[Plain-text document sources]
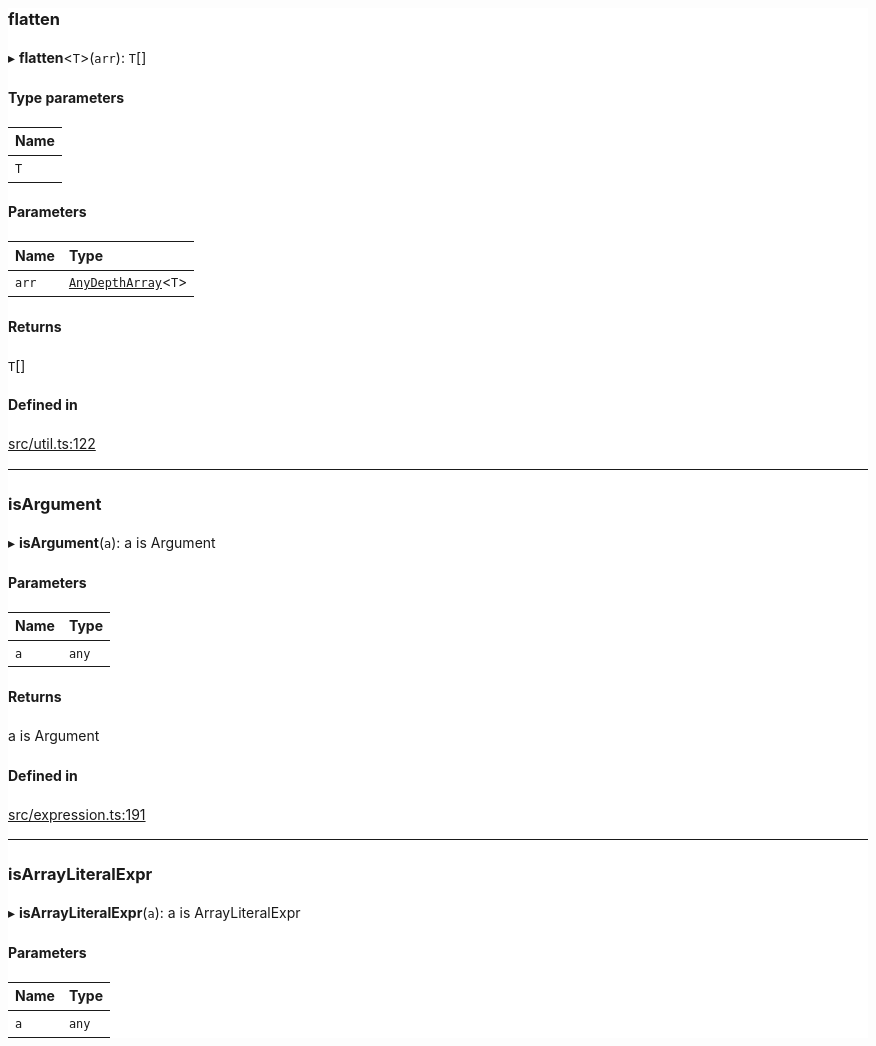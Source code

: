 ### flatten

▸ **flatten**<`T`\>(`arr`): `T`[]

#### Type parameters

| Name |
| :------ |
| `T` |

#### Parameters

| Name | Type |
| :------ | :------ |
| `arr` | [`AnyDepthArray`](modules.md#anydeptharray)<`T`\> |

#### Returns

`T`[]

#### Defined in

[src/util.ts:122](https://github.com/sam-goodwin/functionless/blob/8f02ec6/src/util.ts#L122)

___

### isArgument

▸ **isArgument**(`a`): a is Argument

#### Parameters

| Name | Type |
| :------ | :------ |
| `a` | `any` |

#### Returns

a is Argument

#### Defined in

[src/expression.ts:191](https://github.com/sam-goodwin/functionless/blob/8f02ec6/src/expression.ts#L191)

___

### isArrayLiteralExpr

▸ **isArrayLiteralExpr**(`a`): a is ArrayLiteralExpr

#### Parameters

| Name | Type |
| :------ | :------ |
| `a` | `any` |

* **Prompt**:
Return the entries above in full and unchanged, omitting every image.

* **Response box**:
Source code

: ### flatten

▸ **flatten**<`T`\>(`arr`): `T`[]

#### Type parameters

| Name |
| :------ |
| `T` |

#### Parameters

| Name | Type |
| :------ | :------ |
| `arr` | [`AnyDepthArray`](modules.md#anydeptharray)<`T`\> |

#### Returns

`T`[]

#### Defined in

[src/util.ts:122](https://github.com/sam-goodwin/functionless/blob/8f02ec6/src/util.ts#L122)

___

### isArgument

▸ **isArgument**(`a`): a is Argument

#### Parameters

| Name | Type |
| :------ | :------ |
| `a` | `any` |

#### Returns

a is Argument

#### Defined in

[src/expression.ts:191](https://github.com/sam-goodwin/functionless/blob/8f02ec6/src/expression.ts#L191)

___

### isArrayLiteralExpr

▸ **isArrayLiteralExpr**(`a`): a is ArrayLiteralExpr

#### Parameters

| Name | Type |
| :------ | :------ |
| `a` | `any` |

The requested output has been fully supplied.